女子校生と戦ってみた

 家の路を挟んだ隣に女子校がある。幼稚園から高校まであるのでラインナップは豊富だ。そのことを友人の変態さん共に言うと非常に羨ましがる。なので「双眼鏡で毎日覗いてるよ」と煽ってみたりすると、変態さん共は決まって「ぐぬぬっ」となるので、18秒ぐらいは反応を見て楽しめたりする。

 

 しかし、この環境が提供してくれる楽しみはそのぐらいで、あとは非常に腹立たしいものばかりなのだ。朝、ワタシが駅へ向かう時、彼女らは駅からやってくる。彼女らは決まって道いっぱいに広がってやってくるのだ。彼女らは自分たちの前からやってくる人間に対して、「道をあける・ゆずる」という概念を持ちあわせていない。そのため、必然的に彼女らと対峙する側が避けなければならなくなる。もし歩道で彼女らに遭遇した場合、こちらは脇の植え込みに立ち入って避ける、という不可解極まりない事態に追い込まれることになったりする。それほどまでに彼女らは強力なのだ。最強の存在だ。通勤・通学路界におけるヒエラルキーの頂点に君臨しているのだ。控えおろーだ。

 

 彼女らのラインディフェンスはかなり徹底されており、道をあけたり・ゆずったりすることは、厳格な校則で固く禁じられているとしか思えないレベルにある。みんな校則を遵守するかなりいい子たちなわけだ。もしくは、某厩で生まれた例のアノお方系の学校なので、宗教上の理由で道をあけたり・ゆずったりしてはいけないのかもしれない。個人的には、例のアノお方はそんな度量の狭い方ではないと信じたいので、前者であって欲しいと願っている。やはり誰でも失望はしたくないものだ。

 

 そんな状態がもう何年も続いている。ここまでくると、この異常な事態はすっかり日常へと変質しており、この状況になんの疑問も抱かなくなってくる。人間とは恐ろしいもので、大概の環境には適応してしまうという、悲しい、いや、高度な生き物なのだ。

 

 そんなある日、事件はおこった。ワタシがいつものように駅へ向かっていると、ちょうど歩道の所で彼女らに遭遇した。やはり彼女らは道いっぱいに広がって歩いてきた。ワタシには彼女らが中学生なのか高校生なのか判別がつかないのだが、この際それはどうでもいいことだ。気が付くとワタシの目は、無意識に歩道脇の植え込みに待避スペースを探していた。

 

 するとその瞬間、人より若干少なめのワタシの脳細胞に直接不思議な声が響き渡った。

 「この腰抜けめ」

 カラダに電流が走る。何ジゴワットだろうか。

 そう、人類は1985年から始まった傑作シリーズに習い、このような嘲りにはこう答えなければいけないのだ。マクフライなのだ。

 

 「誰にも腰抜けなんて言わせない!」

 

 アドレナリンが吹き出す脳細胞は考える。非チキンの証明。それはやはりアレだろう。

 「チキンレース」

 よし、女子校生よ。どっちが腰抜けかハッキリさせようじゃないか。そう腹を決めると、その瞬間から筋肉が収縮を始め、全身に力を蓄えだした。
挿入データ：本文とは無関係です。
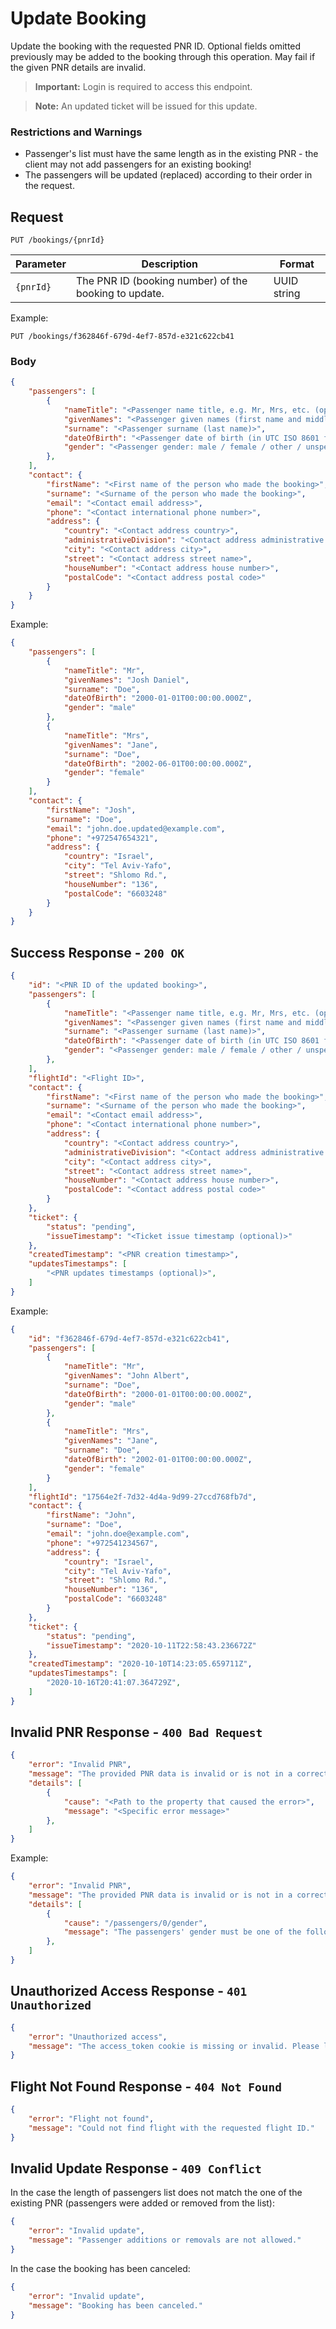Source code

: # Update Booking

Update the booking with the requested PNR ID. Optional fields omitted previously may be added to the booking through this operation. May fail if the given PNR details are invalid.

> **Important:**  Login is required to access this endpoint.

> **Note:** An updated ticket will be issued for this update.

### Restrictions and Warnings

- Passenger's list must have the same length as in the existing PNR - the client may not add passengers for an existing booking!
- The passengers will be updated (replaced) according to their order in the request.

## Request

```http
PUT /bookings/{pnrId}
```

| Parameter | Description                                           | Format      |
| --------- | ----------------------------------------------------- | ----------- |
| `{pnrId}` | The PNR ID (booking number) of the booking to update. | UUID string |

Example:
```http
PUT /bookings/f362846f-679d-4ef7-857d-e321c622cb41
```

### Body

```json
{
    "passengers": [
        {
            "nameTitle": "<Passenger name title, e.g. Mr, Mrs, etc. (optional)>",
            "givenNames": "<Passenger given names (first name and middle names)>",
            "surname": "<Passenger surname (last name)>",
            "dateOfBirth": "<Passenger date of birth (in UTC ISO 8601 format)>",
            "gender": "<Passenger gender: male / female / other / unspecified>"
        },
    ],
    "contact": {
        "firstName": "<First name of the person who made the booking>",
        "surname": "<Surname of the person who made the booking>",
        "email": "<Contact email address>",
        "phone": "<Contact international phone number>",
        "address": {
            "country": "<Contact address country>",
            "administrativeDivision": "<Contact address administrative division, e.g. state, province, region, etc. (optional)>",
            "city": "<Contact address city>",
            "street": "<Contact address street name>",
            "houseNumber": "<Contact address house number>",
            "postalCode": "<Contact address postal code>"
        }
    }
}
```

Example:
```json
{
    "passengers": [
        {
            "nameTitle": "Mr",
            "givenNames": "Josh Daniel",
            "surname": "Doe",
            "dateOfBirth": "2000-01-01T00:00:00.000Z",
            "gender": "male"
        },
        {
            "nameTitle": "Mrs",
            "givenNames": "Jane",
            "surname": "Doe",
            "dateOfBirth": "2002-06-01T00:00:00.000Z",
            "gender": "female"
        }
    ],
    "contact": {
        "firstName": "Josh",
        "surname": "Doe",
        "email": "john.doe.updated@example.com",
        "phone": "+972547654321",
        "address": {
            "country": "Israel",
            "city": "Tel Aviv-Yafo",
            "street": "Shlomo Rd.",
            "houseNumber": "136",
            "postalCode": "6603248"
        }
    }
}
```

## Success Response - `200 OK`

```json
{
    "id": "<PNR ID of the updated booking>",
    "passengers": [
        {
            "nameTitle": "<Passenger name title, e.g. Mr, Mrs, etc. (optional)>",
            "givenNames": "<Passenger given names (first name and middle names)>",
            "surname": "<Passenger surname (last name)>",
            "dateOfBirth": "<Passenger date of birth (in UTC ISO 8601 format)>",
            "gender": "<Passenger gender: male / female / other / unspecified>"
        },
    ],
    "flightId": "<Flight ID>",
    "contact": {
        "firstName": "<First name of the person who made the booking>",
        "surname": "<Surname of the person who made the booking>",
        "email": "<Contact email address>",
        "phone": "<Contact international phone number>",
        "address": {
            "country": "<Contact address country>",
            "administrativeDivision": "<Contact address administrative division, e.g. state, province, region, etc. (optional)>",
            "city": "<Contact address city>",
            "street": "<Contact address street name>",
            "houseNumber": "<Contact address house number>",
            "postalCode": "<Contact address postal code>"
        }
    },
    "ticket": {
        "status": "pending",
        "issueTimestamp": "<Ticket issue timestamp (optional)>"
    },
    "createdTimestamp": "<PNR creation timestamp>",
    "updatesTimestamps": [
        "<PNR updates timestamps (optional)>",
    ]
}
```

Example:
```json
{
    "id": "f362846f-679d-4ef7-857d-e321c622cb41",
    "passengers": [
        {
            "nameTitle": "Mr",
            "givenNames": "John Albert",
            "surname": "Doe",
            "dateOfBirth": "2000-01-01T00:00:00.000Z",
            "gender": "male"
        },
        {
            "nameTitle": "Mrs",
            "givenNames": "Jane",
            "surname": "Doe",
            "dateOfBirth": "2002-01-01T00:00:00.000Z",
            "gender": "female"
        }
    ],
    "flightId": "17564e2f-7d32-4d4a-9d99-27ccd768fb7d",
    "contact": {
        "firstName": "John",
        "surname": "Doe",
        "email": "john.doe@example.com",
        "phone": "+972541234567",
        "address": {
            "country": "Israel",
            "city": "Tel Aviv-Yafo",
            "street": "Shlomo Rd.",
            "houseNumber": "136",
            "postalCode": "6603248"
        }
    },
    "ticket": {
        "status": "pending",
        "issueTimestamp": "2020-10-11T22:58:43.236672Z"
    },
    "createdTimestamp": "2020-10-10T14:23:05.659711Z",
    "updatesTimestamps": [
        "2020-10-16T20:41:07.364729Z",
    ]
}
```

## Invalid PNR Response - `400 Bad Request`

```json
{
    "error": "Invalid PNR",
    "message": "The provided PNR data is invalid or is not in a correct form.",
    "details": [
        {
            "cause": "<Path to the property that caused the error>",
            "message": "<Specific error message>"
        },
    ]
}
```

Example:
```json
{
    "error": "Invalid PNR",
    "message": "The provided PNR data is invalid or is not in a correct form.",
    "details": [
        {
            "cause": "/passengers/0/gender",
            "message": "The passengers' gender must be one of the following: male, female, other, unspecified"
        },
    ]
}
```

## Unauthorized Access Response - `401 Unauthorized`

```json
{
    "error": "Unauthorized access",
    "message": "The access_token cookie is missing or invalid. Please log in first."
}
```

## Flight Not Found Response - `404 Not Found`

```json
{
    "error": "Flight not found",
    "message": "Could not find flight with the requested flight ID."
}
```

## Invalid Update Response - `409 Conflict`

In the case the length of passengers list does not match the one of the existing PNR (passengers were added or removed from the list):
```json
{
    "error": "Invalid update",
    "message": "Passenger additions or removals are not allowed."
}
```

In the case the booking has been canceled:
```json
{
    "error": "Invalid update",
    "message": "Booking has been canceled."
}
```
 道は絶対にゆずらない。ブレない強い意志を持って、一歩一歩確実に踏みしめて前進していく。目標がどんどん接近してくる。5m、3m、敵はまったく避ける気配はない。

 道は絶対にゆずらない。オレは海賊王になるんだ。

 1m、50cm、ヤツらはまったく避ける気はない。総員、対ショック用意っ!

 

 ドンっ。

 

 両者ゆずることなく、みごとに衝突。瞬間的なムカつきは一気に最高潮に達し、アタマにどんどん血が登っていくのがわかった。しかし、ここで予想だにしなかった事態が発生する。

 なんと「あ、すみません」と反射的に謝る自分がいるではないか。なんたる不覚。あぁ、この時ほど己の社会性を呪ったことがあろうか!身につけた常識を疎ましく思ったことがあろうか!社会生活が彼女らよりも長いがため、そりゃあもうクイックなレスポンスで危機回避行動をとってしまったのだ。

 敵は完全に沈黙。そして、何事もなかったかのように集団で足早に去っていってしまった。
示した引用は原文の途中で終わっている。